Let me explain a bit.

To exclude all robots, that respect the robots.txt file:

User-agent: *
Disallow: /

To exclude just one directory and its subdirectories, say, the /aggregator/ directory:

User-agent: *
Disallow: /aggregator/

To  disallow specific robots you need to know what it calls itself, ia_archiver is the wayback machine


To allow the Internet Archive bot you'd make a line like this:

User-agent: ia_archiver
Disallow:

To block ia_archiver from visiting:

User-agent: ia_archiver
Disallow: /

You can have as many lines like this as you want. So you can disallow all robots from everywhere, and then allow only those you want. You can block certain robots from certain parts. You can block directories and sub directories or individual files.. If you have numerous "aggregator" files in various subdirectories you want to block you need to list them all.

Like this:

User-agent: *
Disallow:/aggregator/
Disallow:/foo/aggretator/
...
Disallow:/hidden/aggregator/

Your syntax looks wonky, missing the final "/".
User-agent tells who to block and Disallow what to block. This all assumes well behaved robots. This file is useless for those that ignore this file. It is not a security device, just a polite sticky note.

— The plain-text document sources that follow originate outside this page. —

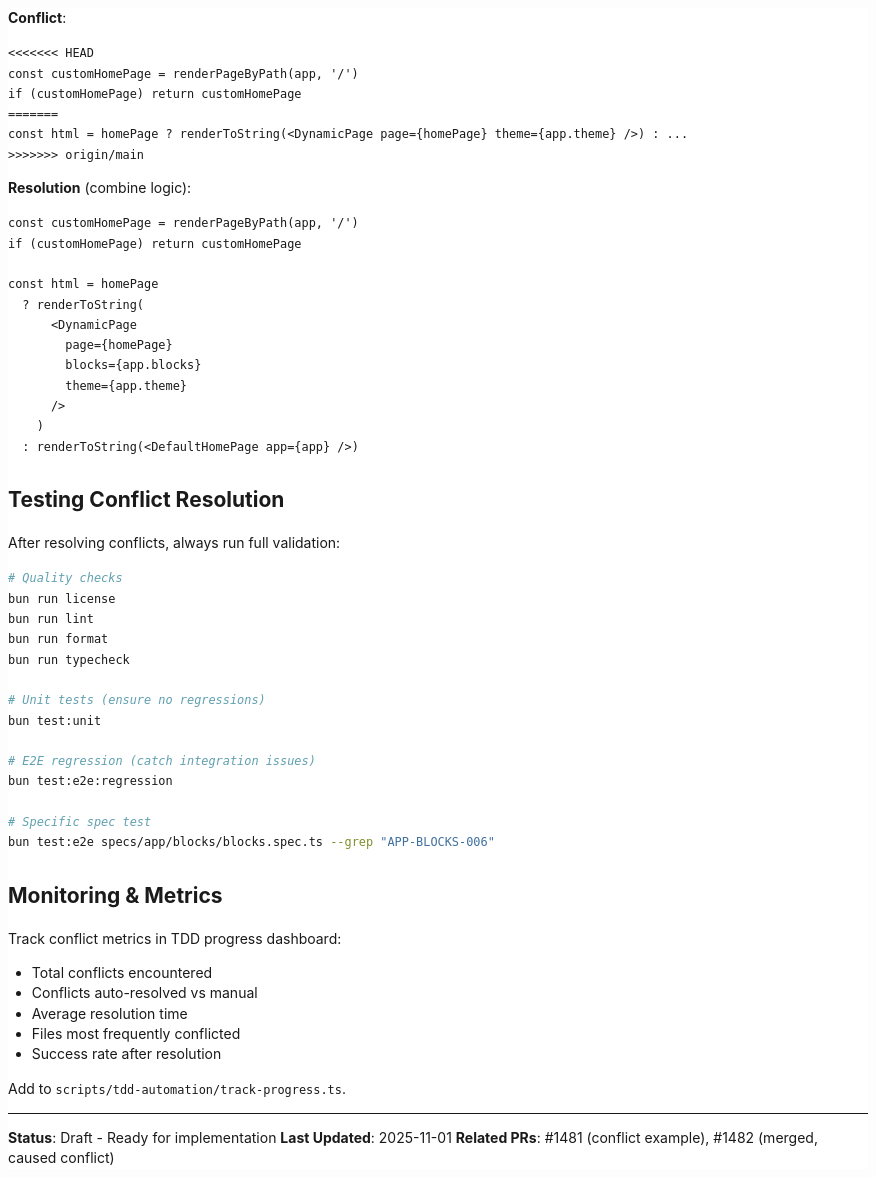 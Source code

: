 **Conflict**:

```tsx
<<<<<<< HEAD
const customHomePage = renderPageByPath(app, '/')
if (customHomePage) return customHomePage
=======
const html = homePage ? renderToString(<DynamicPage page={homePage} theme={app.theme} />) : ...
>>>>>>> origin/main
```

**Resolution** (combine logic):

```tsx
const customHomePage = renderPageByPath(app, '/')
if (customHomePage) return customHomePage

const html = homePage
  ? renderToString(
      <DynamicPage
        page={homePage}
        blocks={app.blocks}
        theme={app.theme}
      />
    )
  : renderToString(<DefaultHomePage app={app} />)
```

## Testing Conflict Resolution

After resolving conflicts, always run full validation:

```bash
# Quality checks
bun run license
bun run lint
bun run format
bun run typecheck

# Unit tests (ensure no regressions)
bun test:unit

# E2E regression (catch integration issues)
bun test:e2e:regression

# Specific spec test
bun test:e2e specs/app/blocks/blocks.spec.ts --grep "APP-BLOCKS-006"
```

## Monitoring & Metrics

Track conflict metrics in TDD progress dashboard:

- Total conflicts encountered
- Conflicts auto-resolved vs manual
- Average resolution time
- Files most frequently conflicted
- Success rate after resolution

Add to `scripts/tdd-automation/track-progress.ts`.

---

**Status**: Draft - Ready for implementation
**Last Updated**: 2025-11-01
**Related PRs**: #1481 (conflict example), #1482 (merged, caused conflict)
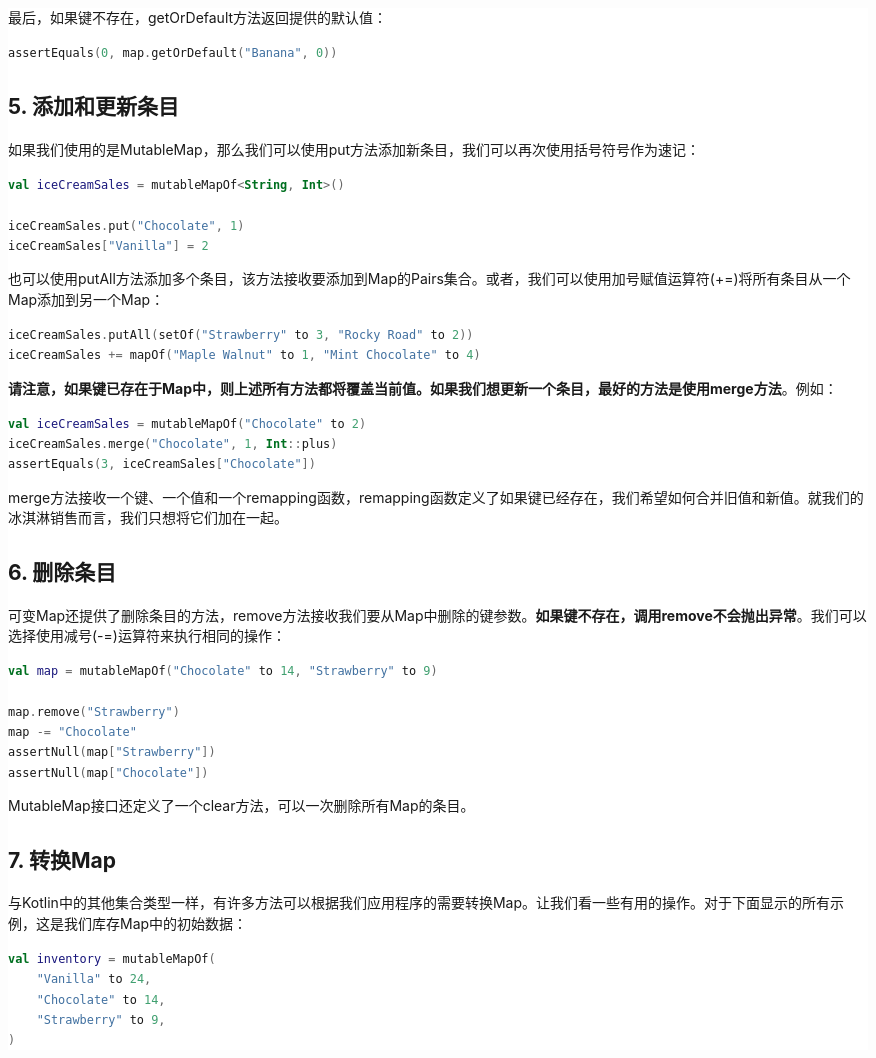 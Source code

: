 最后，如果键不存在，getOrDefault方法返回提供的默认值：

```kotlin
assertEquals(0, map.getOrDefault("Banana", 0))
```

## 5. 添加和更新条目

如果我们使用的是MutableMap，那么我们可以使用put方法添加新条目，我们可以再次使用括号符号作为速记：

```kotlin
val iceCreamSales = mutableMapOf<String, Int>()

iceCreamSales.put("Chocolate", 1)
iceCreamSales["Vanilla"] = 2
```

也可以使用putAll方法添加多个条目，该方法接收要添加到Map的Pairs集合。或者，我们可以使用加号赋值运算符(+=)将所有条目从一个Map添加到另一个Map：

```kotlin
iceCreamSales.putAll(setOf("Strawberry" to 3, "Rocky Road" to 2))
iceCreamSales += mapOf("Maple Walnut" to 1, "Mint Chocolate" to 4)
```

**请注意，如果键已存在于Map中，则上述所有方法都将覆盖当前值。如果我们想更新一个条目，最好的方法是使用merge方法**。例如：

```kotlin
val iceCreamSales = mutableMapOf("Chocolate" to 2)
iceCreamSales.merge("Chocolate", 1, Int::plus)
assertEquals(3, iceCreamSales["Chocolate"])
```

merge方法接收一个键、一个值和一个remapping函数，remapping函数定义了如果键已经存在，我们希望如何合并旧值和新值。就我们的冰淇淋销售而言，我们只想将它们加在一起。

## 6. 删除条目

可变Map还提供了删除条目的方法，remove方法接收我们要从Map中删除的键参数。**如果键不存在，调用remove不会抛出异常**。我们可以选择使用减号(-=)运算符来执行相同的操作：

```kotlin
val map = mutableMapOf("Chocolate" to 14, "Strawberry" to 9)

map.remove("Strawberry")
map -= "Chocolate"
assertNull(map["Strawberry"])
assertNull(map["Chocolate"])
```

MutableMap接口还定义了一个clear方法，可以一次删除所有Map的条目。

## 7. 转换Map

与Kotlin中的其他集合类型一样，有许多方法可以根据我们应用程序的需要转换Map。让我们看一些有用的操作。对于下面显示的所有示例，这是我们库存Map中的初始数据：

```kotlin
val inventory = mutableMapOf(
    "Vanilla" to 24,
    "Chocolate" to 14,
    "Strawberry" to 9,
)
```
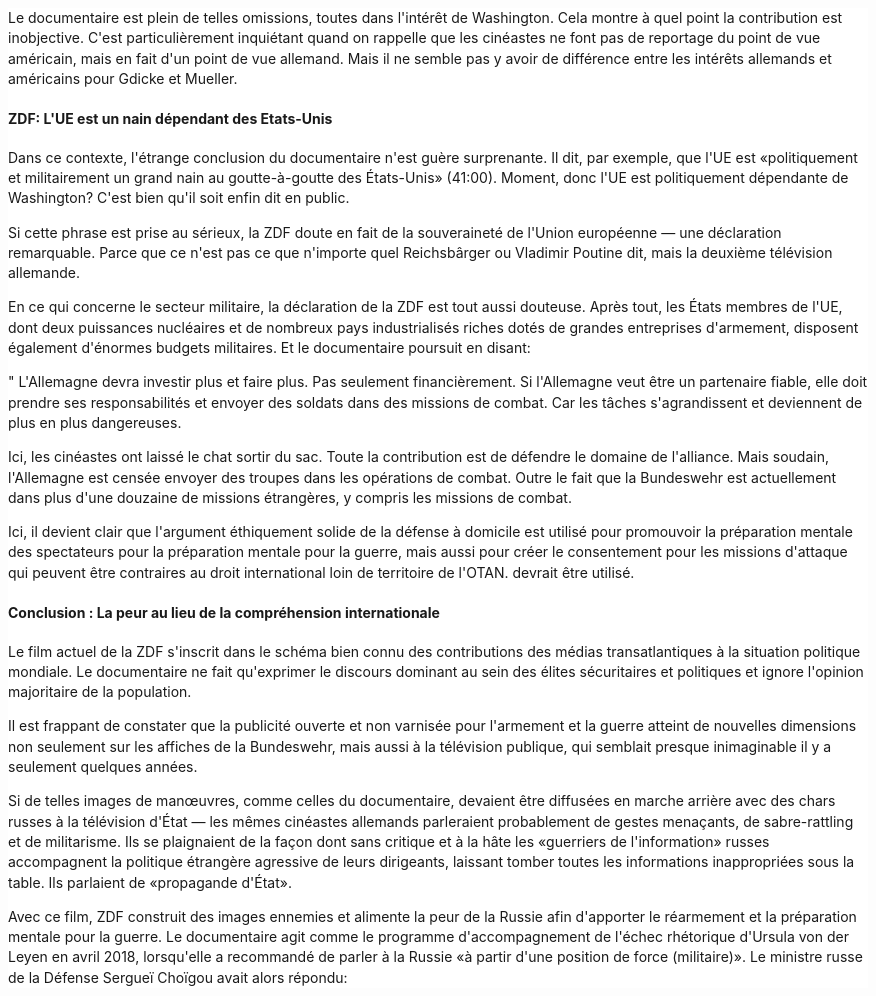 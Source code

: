 Le documentaire est plein de telles omissions, toutes dans l'intérêt de Washington. Cela montre à quel point la contribution est inobjective. C'est particulièrement inquiétant quand on rappelle que les cinéastes ne font pas de reportage du point de vue américain, mais en fait d'un point de vue allemand. Mais il ne semble pas y avoir de différence entre les intérêts allemands et américains pour Gdicke et Mueller.

#### ZDF: L'UE est un nain dépendant des Etats-Unis

Dans ce contexte, l'étrange conclusion du documentaire n'est guère surprenante. Il dit, par exemple, que l'UE est «politiquement et militairement un grand nain au goutte-à-goutte des États-Unis» (41:00). Moment, donc l'UE est politiquement dépendante de Washington? C'est bien qu'il soit enfin dit en public.

Si cette phrase est prise au sérieux, la ZDF doute en fait de la souveraineté de l'Union européenne — une déclaration remarquable. Parce que ce n'est pas ce que n'importe quel Reichsbârger ou Vladimir Poutine dit, mais la deuxième télévision allemande.

En ce qui concerne le secteur militaire, la déclaration de la ZDF est tout aussi douteuse. Après tout, les États membres de l'UE, dont deux puissances nucléaires et de nombreux pays industrialisés riches dotés de grandes entreprises d'armement, disposent également d'énormes budgets militaires. Et le documentaire poursuit en disant:

" L'Allemagne devra investir plus et faire plus. Pas seulement financièrement. Si l'Allemagne veut être un partenaire fiable, elle doit prendre ses responsabilités et envoyer des soldats dans des missions de combat. Car les tâches s'agrandissent et deviennent de plus en plus dangereuses.

Ici, les cinéastes ont laissé le chat sortir du sac. Toute la contribution est de défendre le domaine de l'alliance. Mais soudain, l'Allemagne est censée envoyer des troupes dans les opérations de combat. Outre le fait que la Bundeswehr est actuellement dans plus d'une douzaine de missions étrangères, y compris les missions de combat.

Ici, il devient clair que l'argument éthiquement solide de la défense à domicile est utilisé pour promouvoir la préparation mentale des spectateurs pour la préparation mentale pour la guerre, mais aussi pour créer le consentement pour les missions d'attaque qui peuvent être contraires au droit international loin de territoire de l'OTAN. devrait être utilisé.

#### Conclusion : La peur au lieu de la compréhension internationale

Le film actuel de la ZDF s'inscrit dans le schéma bien connu des contributions des médias transatlantiques à la situation politique mondiale. Le documentaire ne fait qu'exprimer le discours dominant au sein des élites sécuritaires et politiques et ignore l'opinion majoritaire de la population.

Il est frappant de constater que la publicité ouverte et non varnisée pour l'armement et la guerre atteint de nouvelles dimensions non seulement sur les affiches de la Bundeswehr, mais aussi à la télévision publique, qui semblait presque inimaginable il y a seulement quelques années.

Si de telles images de manœuvres, comme celles du documentaire, devaient être diffusées en marche arrière avec des chars russes à la télévision d'État — les mêmes cinéastes allemands parleraient probablement de gestes menaçants, de sabre-rattling et de militarisme. Ils se plaignaient de la façon dont sans critique et à la hâte les «guerriers de l'information» russes accompagnent la politique étrangère agressive de leurs dirigeants, laissant tomber toutes les informations inappropriées sous la table. Ils parlaient de «propagande d'État».

Avec ce film, ZDF construit des images ennemies et alimente la peur de la Russie afin d'apporter le réarmement et la préparation mentale pour la guerre. Le documentaire agit comme le programme d'accompagnement de l'échec rhétorique d'Ursula von der Leyen en avril 2018, lorsqu'elle a recommandé de parler à la Russie «à partir d'une position de force (militaire)». Le ministre russe de la Défense Sergueï Choïgou avait alors répondu:

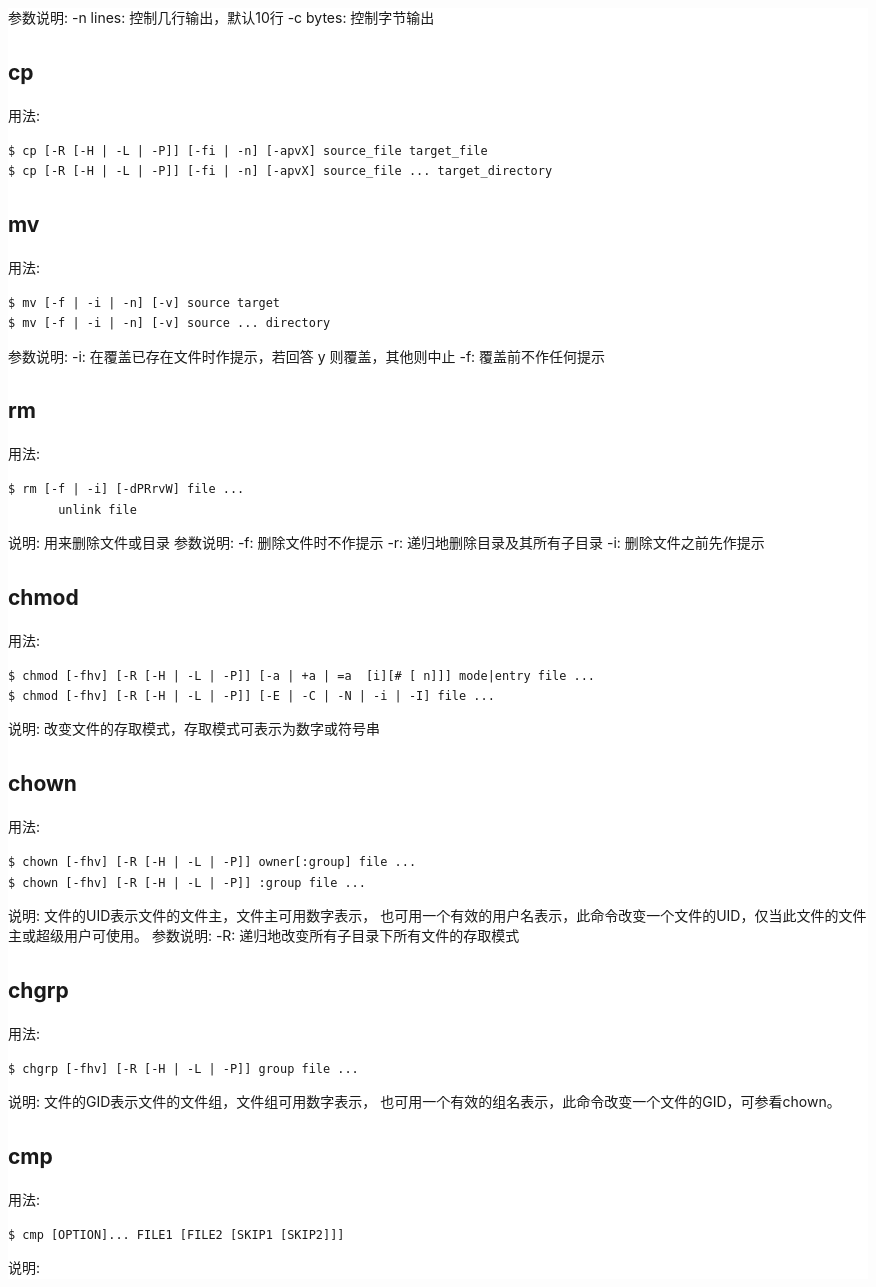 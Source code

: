 参数说明:
-n lines: 控制几行输出，默认10行
-c bytes: 控制字节输出
## cp
用法:
```
$ cp [-R [-H | -L | -P]] [-fi | -n] [-apvX] source_file target_file
$ cp [-R [-H | -L | -P]] [-fi | -n] [-apvX] source_file ... target_directory
```
## mv
用法:
```
$ mv [-f | -i | -n] [-v] source target
$ mv [-f | -i | -n] [-v] source ... directory
```
参数说明:
-i: 在覆盖已存在文件时作提示，若回答 y 则覆盖，其他则中止 
-f: 覆盖前不作任何提示 
## rm
用法:
```
$ rm [-f | -i] [-dPRrvW] file ...
       unlink file
```
说明: 用来删除文件或目录 
参数说明:
-f: 删除文件时不作提示
-r: 递归地删除目录及其所有子目录 
-i: 删除文件之前先作提示
## chmod
用法:
```
$ chmod [-fhv] [-R [-H | -L | -P]] [-a | +a | =a  [i][# [ n]]] mode|entry file ...
$ chmod [-fhv] [-R [-H | -L | -P]] [-E | -C | -N | -i | -I] file ...
```
说明: 改变文件的存取模式，存取模式可表示为数字或符号串
## chown
用法:
```
$ chown [-fhv] [-R [-H | -L | -P]] owner[:group] file ...
$ chown [-fhv] [-R [-H | -L | -P]] :group file ...
```
说明: 
文件的UID表示文件的文件主，文件主可用数字表示， 也可用一个有效的用户名表示，此命令改变一个文件的UID，仅当此文件的文件主或超级用户可使用。
参数说明:
-R: 递归地改变所有子目录下所有文件的存取模式 
## chgrp
用法:
```
$ chgrp [-fhv] [-R [-H | -L | -P]] group file ...
```
说明:
文件的GID表示文件的文件组，文件组可用数字表示， 也可用一个有效的组名表示，此命令改变一个文件的GID，可参看chown。
## cmp
用法:
```
$ cmp [OPTION]... FILE1 [FILE2 [SKIP1 [SKIP2]]]
```
说明:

You might go here for more detailed info. I'm no expert for sure.

http://www.robotstxt.org/orig.html

Jack

--- On Sun, 1/16/11, Jonathan Hutchins <hutchins@tarcanfel.org> wrote:

From: Jonathan Hutchins <hutchins@tarcanfel.org>
Subject: robots.txt question
To: "KCLUG (E-mail)" <kclug@kclug.org>
Date: Sunday, January 16, 2011, 12:53 PM

I'm wondering about the syntax.  The example file from drupal uses the format

Disallow: /aggregator

However, it says in the comments that only the root /robots.txt file is valid. 

From my understanding of the syntax, /aggregator does not
block /foo/aggregator, so I need to either prepend "/foo" to everything, or
use wildcards per the new google/webcrawler extensions to the protocol.

If anybody can cite an on-line example that explains I'd be grateful.